When I started to view struggle from this lens, it made total sense. Time under tension has always been the most effective method of building physical endurance and emotional and neurologic endurance follows the same rules of engagement. The struggle matters in the cycles that follow because it is the soil from which you prime your brain and mind to learn the craft of endurance. Struggle and suffering are the birthplace of grit, resiliency and eventually wisdom.

 

Dr Sarah Sarkis quote Struggle

 

This realization helped me to begin the arduous process of reframing suffering as a normal cycle in the way our brain and mind metabolizes and processes our life experiences. If you try and skip the struggle, you end up never getting to the bliss. You can’t skip steps, it’s a cycle for a reason. Everything is impermanent and everything feeds into the next cycle. When you try and skip the hard shit, you hijack your own ability to ever bask in the glory. Turns out that happiness is merely the “second wind” after struggle and release. You can’t get to the other side of the mountain unless you get in the game and wrestle with struggle, suffering and friction.

It’s in the friction that struggle forces us to adapt, re-adapt, course correct, observe, and make micro-adjustments in our behavior and world view. This is the place where resiliency and courage converge to shape and sculpt our emotional agility and flexibility.

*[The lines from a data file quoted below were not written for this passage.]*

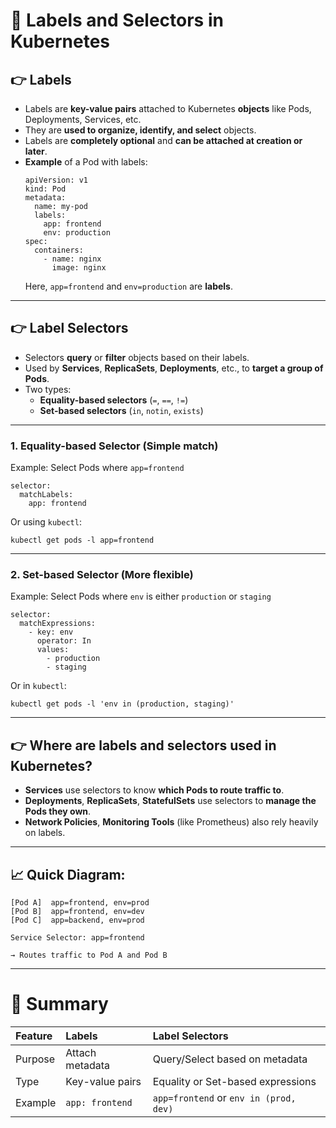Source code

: # 📌 **Labels and Selectors in Kubernetes**

## 👉 Labels

- Labels are **key-value pairs** attached to Kubernetes **objects** like Pods, Deployments, Services, etc.
- They are **used to organize, identify, and select** objects.
- Labels are **completely optional** and **can be attached at creation or later**.
- **Example** of a Pod with labels:
  ```
  apiVersion: v1
  kind: Pod
  metadata:
    name: my-pod
    labels:
      app: frontend
      env: production
  spec:
    containers:
      - name: nginx
        image: nginx
  ```
  Here, `app=frontend` and `env=production` are **labels**.

---

## 👉 Label Selectors

- Selectors **query** or **filter** objects based on their labels.
- Used by **Services**, **ReplicaSets**, **Deployments**, etc., to **target a group of Pods**.
- Two types:
  - **Equality-based selectors** (`=`, `==`, `!=`)
  - **Set-based selectors** (`in`, `notin`, `exists`)

---

### 1. Equality-based Selector (Simple match)

Example: Select Pods where `app=frontend`

```
selector:
  matchLabels:
    app: frontend
```

Or using `kubectl`:

```
kubectl get pods -l app=frontend
```

---

### 2. Set-based Selector (More flexible)

Example: Select Pods where `env` is either `production` or `staging`

```
selector:
  matchExpressions:
    - key: env
      operator: In
      values:
        - production
        - staging
```

Or in `kubectl`:

```
kubectl get pods -l 'env in (production, staging)'
```

---

## 👉 Where are labels and selectors used in Kubernetes?

- **Services** use selectors to know **which Pods to route traffic to**.
- **Deployments**, **ReplicaSets**, **StatefulSets** use selectors to **manage the Pods they own**.
- **Network Policies**, **Monitoring Tools** (like Prometheus) also rely heavily on labels.

---

## 📈 Quick Diagram:

```
[Pod A]  app=frontend, env=prod
[Pod B]  app=frontend, env=dev
[Pod C]  app=backend, env=prod

Service Selector: app=frontend

→ Routes traffic to Pod A and Pod B
```

---

# 🧠 Summary

| Feature | Labels          | Label Selectors                        |
| :------ | :-------------- | :------------------------------------- |
| Purpose | Attach metadata | Query/Select based on metadata         |
| Type    | Key-value pairs | Equality or Set-based expressions      |
| Example | `app: frontend` | `app=frontend` or `env in (prod, dev)` |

I see now, both as a clinician and a human, that struggle is another one those wise, sage teachers, like fear, whose lessons are both fleeting and revealed only in hindsight.

This is not complicated. But it is also not easy. That is why so many of the people that find their way to my office have spent decades trying to circumvent the struggle. There is no way around it; struggle is baked into our neurobiology.

So, what I am asking of you is to begin to observe your struggle.

Where do you struggle most?

How do you orbit around this injury, this soft spot?

Who would you be today without those gritty and difficult chapters? Really think about that. Don’t just gloss over it.

Can you just be present in the discomfort of the struggle without the instinct to avoid, shame, change, blame, deflect or numb it.

Resist the urge to skip it.

Get in the arena. Go toe-to-toe.

Trust your process.

Find grace.

Take a deep breath.

Now another.

Rinse and repeat.

The science is clear, the remedy is in the wrestle.